Anne Thériault’s “Being a Girl: A Brief Personal History of Violence” in The Belle Jar
Anne Thériault captures the violence of daily life from girlhood to womanhood in this devastating essay. Reading it, I couldn’t help but think of how my own experiences mirror hers, and how, at the age of 34, when I feel like I should be the owner of my own body, I still have days where I am reminded that my body is never my own. There is so much shame tied up in the messages that girls and women receive on a daily basis–the idea that anything that we feel is exaggerated, that “boys will just be boys,” that our bodies simply by being will be interpreted as an invitation. This essay both made me want to weep and to be strong, to weep for all the violence our bodies have been witness to, and to be strong so that I keep speaking, keep writing, and keep sharing the stories of women who are brave enough to create new ways of living, loving, mothering, and educating.
Claire Vaye Watkins’ “On Pandering” in Tin House
In an episode from season four of The Office, Jim and Darryl have a ping pong competition. Pam and Kelly watch them play and get competitive over their boyfriends. But when Pam challenges Kelly to a game, Jim and Darryl quickly leave to go play somewhere else. Pam and Kelly are admittedly not very good. But isn’t there something else behind Jim and Darryl’s dismissal of them? Jim is set up as this great guy who thinks that Pam should follow her dreams of being an artist, unlike her fiancé for the show’s first couple seasons who didn’t want Pam to go to art school. Yet even here, Pam cheering from the sidelines and Jim not watching her play, is just the way things are.
It’s this kind of inequality–an inequality that all women are familiar with–that Claire Vaye Watkins’s “On Pandering” reminds me of. Watkins explains that she is thought of as a “girl” or at best a “woman writer” while her male counterparts are just “writers.” Watkins goes beyond the idea of labeling to also explore how she panders to her audience:
Myself, I have been writing to impress old white men. Countless decisions I’ve made about what to write and how to write it have been in acquiescence to the opinions of the white male literati. Not only acquiescence but a beseeching, approval seeking, people pleasing.

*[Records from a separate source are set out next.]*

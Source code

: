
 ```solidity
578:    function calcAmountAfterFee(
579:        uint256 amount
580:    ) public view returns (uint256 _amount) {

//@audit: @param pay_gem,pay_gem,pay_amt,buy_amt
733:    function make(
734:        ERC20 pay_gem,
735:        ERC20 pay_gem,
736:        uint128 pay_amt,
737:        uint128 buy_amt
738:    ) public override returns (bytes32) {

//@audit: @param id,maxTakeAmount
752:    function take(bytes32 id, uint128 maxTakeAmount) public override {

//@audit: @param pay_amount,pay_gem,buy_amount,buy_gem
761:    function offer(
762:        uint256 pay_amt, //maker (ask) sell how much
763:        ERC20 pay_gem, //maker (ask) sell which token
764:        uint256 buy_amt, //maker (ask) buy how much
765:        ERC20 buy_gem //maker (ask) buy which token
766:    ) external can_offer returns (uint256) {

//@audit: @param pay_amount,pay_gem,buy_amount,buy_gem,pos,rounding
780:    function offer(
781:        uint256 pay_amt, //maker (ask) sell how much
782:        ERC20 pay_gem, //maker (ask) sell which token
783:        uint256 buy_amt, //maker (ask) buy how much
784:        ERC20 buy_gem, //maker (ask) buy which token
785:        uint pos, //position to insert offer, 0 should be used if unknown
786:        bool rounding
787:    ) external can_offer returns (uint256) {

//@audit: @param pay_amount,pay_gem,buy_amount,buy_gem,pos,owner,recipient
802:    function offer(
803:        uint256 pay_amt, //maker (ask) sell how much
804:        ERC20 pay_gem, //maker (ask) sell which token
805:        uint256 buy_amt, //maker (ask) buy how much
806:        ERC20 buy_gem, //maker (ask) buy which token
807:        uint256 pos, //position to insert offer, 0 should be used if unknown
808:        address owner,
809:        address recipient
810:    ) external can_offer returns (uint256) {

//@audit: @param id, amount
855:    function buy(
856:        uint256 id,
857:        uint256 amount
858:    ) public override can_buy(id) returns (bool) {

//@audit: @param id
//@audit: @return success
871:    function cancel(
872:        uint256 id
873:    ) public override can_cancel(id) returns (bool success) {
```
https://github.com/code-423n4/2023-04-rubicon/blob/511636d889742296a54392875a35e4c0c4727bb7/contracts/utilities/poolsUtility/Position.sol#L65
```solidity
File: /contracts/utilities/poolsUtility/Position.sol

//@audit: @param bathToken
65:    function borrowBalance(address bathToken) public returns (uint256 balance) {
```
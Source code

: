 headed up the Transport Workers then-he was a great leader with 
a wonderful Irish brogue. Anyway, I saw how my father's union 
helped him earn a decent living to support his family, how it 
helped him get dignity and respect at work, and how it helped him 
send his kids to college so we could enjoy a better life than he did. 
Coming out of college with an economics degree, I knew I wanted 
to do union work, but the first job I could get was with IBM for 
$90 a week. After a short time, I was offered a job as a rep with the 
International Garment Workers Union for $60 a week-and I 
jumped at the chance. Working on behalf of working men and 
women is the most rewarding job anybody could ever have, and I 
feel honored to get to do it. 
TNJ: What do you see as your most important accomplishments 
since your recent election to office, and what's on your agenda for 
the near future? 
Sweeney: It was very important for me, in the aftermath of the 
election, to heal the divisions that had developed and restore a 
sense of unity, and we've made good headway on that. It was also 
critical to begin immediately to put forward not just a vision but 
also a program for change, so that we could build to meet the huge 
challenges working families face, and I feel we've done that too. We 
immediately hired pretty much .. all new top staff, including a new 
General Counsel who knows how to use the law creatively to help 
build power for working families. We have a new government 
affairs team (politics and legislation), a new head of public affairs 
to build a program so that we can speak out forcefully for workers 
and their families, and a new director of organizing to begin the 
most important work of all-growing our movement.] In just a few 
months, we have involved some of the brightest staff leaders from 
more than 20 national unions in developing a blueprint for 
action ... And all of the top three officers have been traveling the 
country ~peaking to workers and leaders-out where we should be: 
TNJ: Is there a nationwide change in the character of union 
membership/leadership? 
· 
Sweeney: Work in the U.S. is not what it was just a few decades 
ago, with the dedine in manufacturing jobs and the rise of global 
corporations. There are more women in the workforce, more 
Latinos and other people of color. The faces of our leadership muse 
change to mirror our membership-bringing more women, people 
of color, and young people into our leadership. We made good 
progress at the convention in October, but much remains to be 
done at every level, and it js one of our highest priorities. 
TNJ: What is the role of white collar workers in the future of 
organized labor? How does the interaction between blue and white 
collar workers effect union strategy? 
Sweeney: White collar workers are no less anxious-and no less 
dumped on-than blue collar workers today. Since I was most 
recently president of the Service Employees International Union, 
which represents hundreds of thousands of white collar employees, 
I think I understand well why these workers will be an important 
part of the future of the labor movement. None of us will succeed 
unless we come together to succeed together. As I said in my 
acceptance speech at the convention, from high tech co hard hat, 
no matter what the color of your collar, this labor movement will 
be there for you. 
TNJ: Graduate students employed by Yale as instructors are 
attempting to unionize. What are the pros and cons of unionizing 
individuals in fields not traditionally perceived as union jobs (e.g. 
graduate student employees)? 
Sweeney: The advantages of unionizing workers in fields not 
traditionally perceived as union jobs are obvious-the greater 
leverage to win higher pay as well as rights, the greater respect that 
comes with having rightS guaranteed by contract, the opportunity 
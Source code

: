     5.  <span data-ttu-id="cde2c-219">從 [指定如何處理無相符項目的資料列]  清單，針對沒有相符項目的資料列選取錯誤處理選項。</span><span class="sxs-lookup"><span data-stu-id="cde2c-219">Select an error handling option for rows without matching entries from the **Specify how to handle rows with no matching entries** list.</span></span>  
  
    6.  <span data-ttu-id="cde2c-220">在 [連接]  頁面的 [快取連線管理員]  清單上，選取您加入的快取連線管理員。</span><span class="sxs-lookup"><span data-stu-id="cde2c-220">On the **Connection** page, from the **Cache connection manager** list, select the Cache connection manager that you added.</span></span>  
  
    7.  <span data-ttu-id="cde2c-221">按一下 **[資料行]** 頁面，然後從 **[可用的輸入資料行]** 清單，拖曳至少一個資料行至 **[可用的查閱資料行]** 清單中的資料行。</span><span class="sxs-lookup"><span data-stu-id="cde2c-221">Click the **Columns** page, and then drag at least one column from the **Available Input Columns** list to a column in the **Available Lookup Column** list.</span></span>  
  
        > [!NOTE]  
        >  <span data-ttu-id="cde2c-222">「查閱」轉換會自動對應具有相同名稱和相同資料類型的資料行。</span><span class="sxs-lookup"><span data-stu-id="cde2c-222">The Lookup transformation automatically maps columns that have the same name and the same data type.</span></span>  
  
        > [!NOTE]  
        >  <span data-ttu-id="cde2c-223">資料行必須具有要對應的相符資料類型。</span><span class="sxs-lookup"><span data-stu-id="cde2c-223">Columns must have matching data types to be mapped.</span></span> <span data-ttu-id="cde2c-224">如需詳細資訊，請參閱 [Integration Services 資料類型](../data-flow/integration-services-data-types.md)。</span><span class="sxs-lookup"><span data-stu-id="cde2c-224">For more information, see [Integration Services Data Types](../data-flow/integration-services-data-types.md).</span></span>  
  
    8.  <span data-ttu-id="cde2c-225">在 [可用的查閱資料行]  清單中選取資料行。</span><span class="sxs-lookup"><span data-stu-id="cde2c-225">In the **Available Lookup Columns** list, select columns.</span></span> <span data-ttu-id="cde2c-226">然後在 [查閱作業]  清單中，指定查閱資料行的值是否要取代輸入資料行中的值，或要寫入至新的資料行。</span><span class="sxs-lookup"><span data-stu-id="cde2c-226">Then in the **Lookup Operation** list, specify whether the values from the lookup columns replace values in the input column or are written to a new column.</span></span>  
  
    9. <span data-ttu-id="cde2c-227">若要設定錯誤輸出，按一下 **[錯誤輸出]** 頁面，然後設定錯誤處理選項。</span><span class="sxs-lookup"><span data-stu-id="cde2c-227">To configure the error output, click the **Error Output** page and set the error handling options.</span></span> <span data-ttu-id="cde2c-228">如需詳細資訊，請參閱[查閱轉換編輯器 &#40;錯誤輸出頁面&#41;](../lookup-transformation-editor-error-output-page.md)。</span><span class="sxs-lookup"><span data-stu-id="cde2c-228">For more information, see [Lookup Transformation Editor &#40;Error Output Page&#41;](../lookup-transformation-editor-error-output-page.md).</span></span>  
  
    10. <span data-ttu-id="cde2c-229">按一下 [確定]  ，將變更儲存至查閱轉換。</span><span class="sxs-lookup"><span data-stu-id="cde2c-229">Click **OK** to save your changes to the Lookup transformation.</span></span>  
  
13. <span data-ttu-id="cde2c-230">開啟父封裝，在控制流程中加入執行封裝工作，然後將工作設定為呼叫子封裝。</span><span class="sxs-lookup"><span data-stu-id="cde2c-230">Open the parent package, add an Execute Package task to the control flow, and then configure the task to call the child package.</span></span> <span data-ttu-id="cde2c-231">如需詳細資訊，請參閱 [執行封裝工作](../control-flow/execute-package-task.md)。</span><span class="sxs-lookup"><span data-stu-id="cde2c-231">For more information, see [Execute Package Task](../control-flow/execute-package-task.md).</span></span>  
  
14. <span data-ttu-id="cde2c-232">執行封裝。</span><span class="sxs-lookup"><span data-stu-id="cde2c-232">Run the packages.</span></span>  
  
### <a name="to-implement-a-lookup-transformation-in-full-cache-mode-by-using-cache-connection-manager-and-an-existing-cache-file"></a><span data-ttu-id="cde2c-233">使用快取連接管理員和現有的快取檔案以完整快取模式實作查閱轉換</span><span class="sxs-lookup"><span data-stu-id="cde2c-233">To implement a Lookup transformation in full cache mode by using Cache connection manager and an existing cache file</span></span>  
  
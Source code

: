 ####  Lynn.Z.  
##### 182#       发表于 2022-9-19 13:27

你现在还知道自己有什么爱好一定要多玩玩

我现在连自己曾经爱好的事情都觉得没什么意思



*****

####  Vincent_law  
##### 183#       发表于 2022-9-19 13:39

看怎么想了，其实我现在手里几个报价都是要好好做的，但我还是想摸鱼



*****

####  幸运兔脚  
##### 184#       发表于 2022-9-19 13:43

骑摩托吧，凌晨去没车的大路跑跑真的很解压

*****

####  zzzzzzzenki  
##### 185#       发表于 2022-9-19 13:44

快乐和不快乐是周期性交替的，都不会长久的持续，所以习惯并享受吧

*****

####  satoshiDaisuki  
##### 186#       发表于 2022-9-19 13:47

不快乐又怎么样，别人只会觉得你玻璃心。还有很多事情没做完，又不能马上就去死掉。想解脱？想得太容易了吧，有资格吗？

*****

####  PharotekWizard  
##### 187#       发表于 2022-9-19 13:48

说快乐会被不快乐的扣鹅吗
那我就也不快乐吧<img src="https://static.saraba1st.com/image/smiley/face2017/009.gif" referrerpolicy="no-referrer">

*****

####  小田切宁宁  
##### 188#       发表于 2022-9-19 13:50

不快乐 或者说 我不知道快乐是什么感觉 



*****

Watkins won awards for her short story collection, Battleborn, which she says she wrote “for white men, toward them.” And this writing for “old white men,” even those who are supportive mentors of hers, is problematic. “She can write like a man, they said, by which they meant, She can write.”
This essay was originally a lecture, which partially explains the structure—it’s split into sections with titles like “Some Exposition,” “Watching Boys Do Stuff,” and “Some Ideas.” But the structure also supports her overall point in challenging established norms:
Let us, each of us, write things that are uncategorizable, rather than something that panders to and condones and codifies those categories.
Let us burn this motherfucking system to the ground and build something better.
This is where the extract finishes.